Aim of the task
Determine the number of lines in the data that contain "yourdomain", and write only that number.

Data entries
►

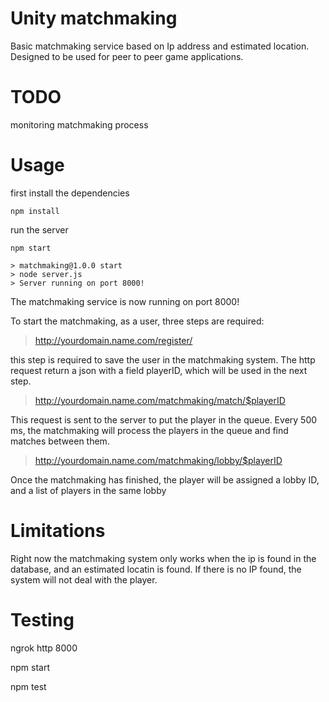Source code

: # Unity matchmaking

Basic matchmaking service based on Ip address and estimated location. Designed to be used for peer to peer game applications. 

# TODO

monitoring matchmaking process

# Usage 

first install the dependencies

```console
npm install 
```
run the server 

```console
npm start 
 
> matchmaking@1.0.0 start
> node server.js 
> Server running on port 8000!
```

The matchmaking service is now running on port 8000!

To start the matchmaking, as a user, three steps are required:

> http://yourdomain.name.com/register/

this step is required to save the user in the matchmaking system. The http request return a json with a field playerID, which will be used in the next step.

> http://yourdomain.name.com/matchmaking/match/$playerID

This request is sent to the server to put the player in the queue. Every 500 ms, the matchmaking will process the players in the queue and find matches between them.

> http://yourdomain.name.com/matchmaking/lobby/$playerID

Once the matchmaking  has finished, the player will be assigned a lobby ID, and a list of players in the same lobby


# Limitations

Right now the  matchmaking system only works when the ip is found in the database, and an estimated locatin is found. If there is no IP found, the system will not deal with the player.

# Testing

ngrok http 8000

npm start

npm test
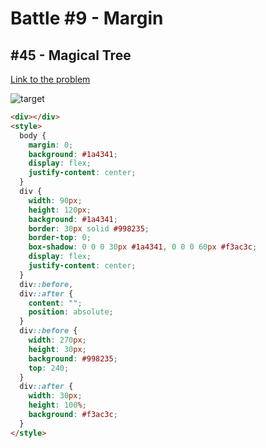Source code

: # Battle #9 - Margin

## #45 - Magical Tree

[Link to the problem](https://cssbattle.dev/play/45)

![target](https://cssbattle.dev/targets/45.png)

```html
<div></div>
<style>
  body {
    margin: 0;
    background: #1a4341;
    display: flex;
    justify-content: center;
  }
  div {
    width: 90px;
    height: 120px;
    background: #1a4341;
    border: 30px solid #998235;
    border-top: 0;
    box-shadow: 0 0 0 30px #1a4341, 0 0 0 60px #f3ac3c;
    display: flex;
    justify-content: center;
  }
  div::before,
  div::after {
    content: "";
    position: absolute;
  }
  div::before {
    width: 270px;
    height: 30px;
    background: #998235;
    top: 240;
  }
  div::after {
    width: 30px;
    height: 100%;
    background: #f3ac3c;
  }
</style>
```
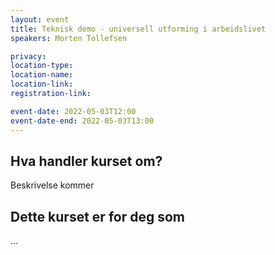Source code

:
 ```yaml
---
layout: event
title: Teknisk demo - universell utforming i arbeidslivet
speakers: Morten Tollefsen

privacy:
location-type:
location-name:
location-link:
registration-link:

event-date: 2022-05-03T12:00
event-date-end: 2022-05-03T13:00
---
```

## Hva handler kurset om?
Beskrivelse kommer

## Dette kurset er for deg som
...
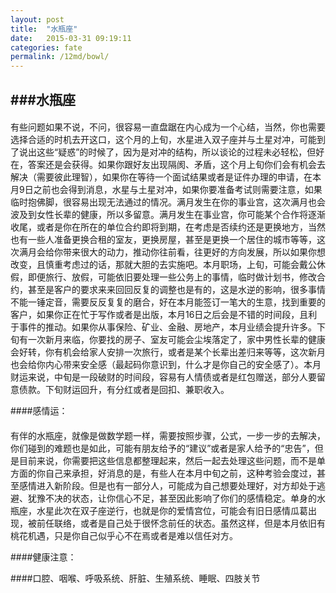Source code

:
 ```yaml
---
layout: post
title:  "水瓶座"
date:   2015-03-31 09:19:11
categories: fate
permalink: /12md/bowl/
---
```


###水瓶座
---

####
有些问题如果不说，不问，很容易一直盘踞在内心成为一个心结，当然，你也需要选择合适的时机去开这口，这个月的上旬，水星进入双子座并与土星对冲，可能到了说出这些“疑惑”的时候了，因为是对冲的结构，所以谈论的过程未必轻松，但好在，答案还是会获得。如果你跟好友出现隔阂、矛盾，这个月上旬你们会有机会去解决（需要彼此理智），如果你在等待一个面试结果或者是证件办理的申请，在本月9日之前也会得到消息，水星与土星对冲，如果你要准备考试则需要注意，如果临时抱佛脚，很容易出现无法通过的情况。满月发生在你的事业宫，这次满月也会波及到女性长辈的健康，所以多留意。满月发生在事业宫，你可能某个合作将逐渐收尾，或者是你在所在的单位合约即将到期，在考虑是否续约还是更换地方，当然也有一些人准备更换合租的室友，更换房屋，甚至是更换一个居住的城市等等，这次满月会给你带来很大的动力，推动你往前看，往更好的方向发展，所以如果你想改变，且慎重考虑过的话，那就大胆的去实施吧。本月职场，上旬，可能会戴公休假，即便旅行、放假，可能依旧要处理一些公务上的事情，临时做计划书，修改合约，甚至是客户的要求来来回回反复的调整也是有的，这是水逆的影响，很多事情不能一锤定音，需要反反复复的磨合，好在本月能签订一笔大的生意，找到重要的客户，如果你正在忙于写作或者是出版，本月16日之后会是不错的时间段，且利于事件的推动。如果你从事保险、矿业、金融、房地产，本月业绩会提升许多。下旬有一次新月来临，你要找的房子、室友可能会尘埃落定了，家中男性长辈的健康会好转，你有机会给家人安排一次旅行，或者是某个长辈出差归来等等，这次新月也会给你内心带来安全感（最起码你意识到，什么才是你自己的安全感了）。本月财运来说，中旬是一段破财的时间段，容易有人情债或者是红包赠送，部分人要留意债款。下旬财运回升，有分红或者是回扣、兼职收入。

####感情运：

####
有伴的水瓶座，就像是做数学题一样，需要按照步骤，公式，一步一步的去解决，你们碰到的难题也是如此，可能有朋友给予的“建议”或者是家人给予的“忠告”，但是目前来说，你需要把这些信息都整理起来，然后一起去处理这些问题，而不是单方面的你自己来承担，好消息的是，有些人在本月中旬之前，这种考验会度过，甚至感情进入新阶段。但是也有一部分人，可能成为自己想要处理好，对方却处于逃避、犹豫不决的状态，让你信心不足，甚至因此影响了你们的感情稳定。单身的水瓶座，水星此次在双子座逆行，也就是你的爱情宫位，可能会有旧日感情瓜葛出现，被前任联络，或者是自己处于很怀念前任的状态。虽然这样，但是本月依旧有桃花机遇，只是你自己似乎心不在焉或者是难以信任对方。

####健康注意：

####口腔、咽喉、呼吸系统、肝脏、生殖系统、睡眠、四肢关节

◄

Reply
3